駆けつけると常葉はもう泣いてはいなかったが依然として情けない表情でこちらを見上げる。何故かそれにイラついてしまう。英や晃人なら上手いことを言えるのかもしれない、だが俺は他人を励ますどころか気にかけたことも無い、こういった場面で何と声をかけていいのか分からない。

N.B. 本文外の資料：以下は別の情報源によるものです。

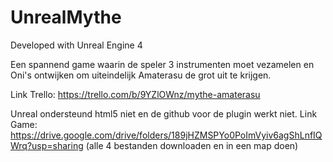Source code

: # UnrealMythe

Developed with Unreal Engine 4

Een spannend game waarin de speler 3 instrumenten moet vezamelen en Oni's ontwijken om uiteindelijk Amaterasu de grot uit te krijgen.


Link Trello: https://trello.com/b/9YZlOWnz/mythe-amaterasu

Unreal ondersteund html5 niet en de github voor de plugin werkt niet.
Link Game: https://drive.google.com/drive/folders/189jHZMSPYo0PoImVyiv6agShLnfIQWrq?usp=sharing (alle 4 bestanden downloaden en in een map doen)
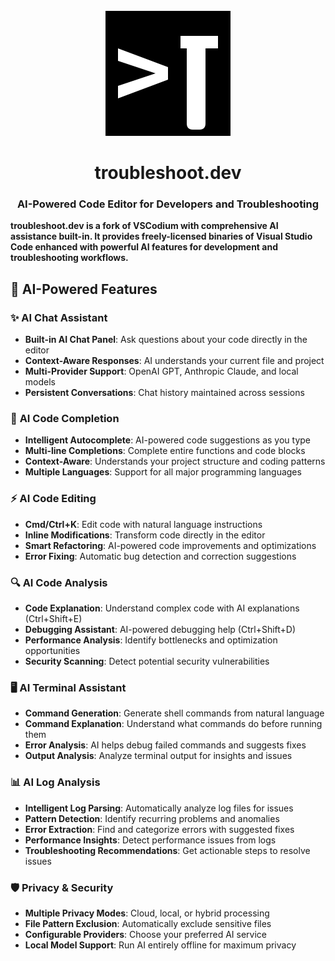 <div id="troubleshoot-dev-logo" align="center">
    <br />
    <img src="./icons/stable/troubleshoot-dev_cnl.svg" alt="troubleshoot.dev Logo" width="200"/>
    <h1>troubleshoot.dev</h1>
    <h3>AI-Powered Code Editor for Developers and Troubleshooting</h3>
</div>

**troubleshoot.dev is a fork of VSCodium with comprehensive AI assistance built-in. It provides freely-licensed binaries of Visual Studio Code enhanced with powerful AI features for development and troubleshooting workflows.**

## 🤖 AI-Powered Features

### ✨ **AI Chat Assistant**
- **Built-in AI Chat Panel**: Ask questions about your code directly in the editor
- **Context-Aware Responses**: AI understands your current file and project
- **Multi-Provider Support**: OpenAI GPT, Anthropic Claude, and local models
- **Persistent Conversations**: Chat history maintained across sessions

### 🚀 **AI Code Completion**
- **Intelligent Autocomplete**: AI-powered code suggestions as you type
- **Multi-line Completions**: Complete entire functions and code blocks
- **Context-Aware**: Understands your project structure and coding patterns
- **Multiple Languages**: Support for all major programming languages

### ⚡ **AI Code Editing**
- **Cmd/Ctrl+K**: Edit code with natural language instructions
- **Inline Modifications**: Transform code directly in the editor
- **Smart Refactoring**: AI-powered code improvements and optimizations
- **Error Fixing**: Automatic bug detection and correction suggestions

### 🔍 **AI Code Analysis**
- **Code Explanation**: Understand complex code with AI explanations (Ctrl+Shift+E)
- **Debugging Assistant**: AI-powered debugging help (Ctrl+Shift+D)
- **Performance Analysis**: Identify bottlenecks and optimization opportunities
- **Security Scanning**: Detect potential security vulnerabilities

### 🖥️ **AI Terminal Assistant**
- **Command Generation**: Generate shell commands from natural language
- **Command Explanation**: Understand what commands do before running them
- **Error Analysis**: AI helps debug failed commands and suggests fixes
- **Output Analysis**: Analyze terminal output for insights and issues

### 📊 **AI Log Analysis**
- **Intelligent Log Parsing**: Automatically analyze log files for issues
- **Pattern Detection**: Identify recurring problems and anomalies
- **Error Extraction**: Find and categorize errors with suggested fixes
- **Performance Insights**: Detect performance issues from logs
- **Troubleshooting Recommendations**: Get actionable steps to resolve issues

### 🛡️ **Privacy & Security**
- **Multiple Privacy Modes**: Cloud, local, or hybrid processing
- **File Pattern Exclusion**: Automatically exclude sensitive files
- **Configurable Providers**: Choose your preferred AI service
- **Local Model Support**: Run AI entirely offline for maximum privacy

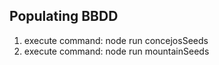 ## Populating BBDD
1) execute command:  node run concejosSeeds
2) execute command:  node run mountainSeeds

「いつもヘラヘラしてるやつがそんな景気の悪い顔してたら、調子が狂うんだよ」
結局喉から出たのはいつもの憎まれ口、常葉は表情こそ普段に近づいたものの訳が分からずに疑問符を浮かべている。が、言ってしまった言葉はもう引き返せない、仕方がないから一気に畳み掛ける。
「だから、いつもみたいにバカみたいな顔で笑ってろ」
・・・バカは言い過ぎたかもしれない、だがこれ以上は何とも言えないため当の本人の顔も見ず早々に立ち去る。本当に何をやっているんだ、俺は。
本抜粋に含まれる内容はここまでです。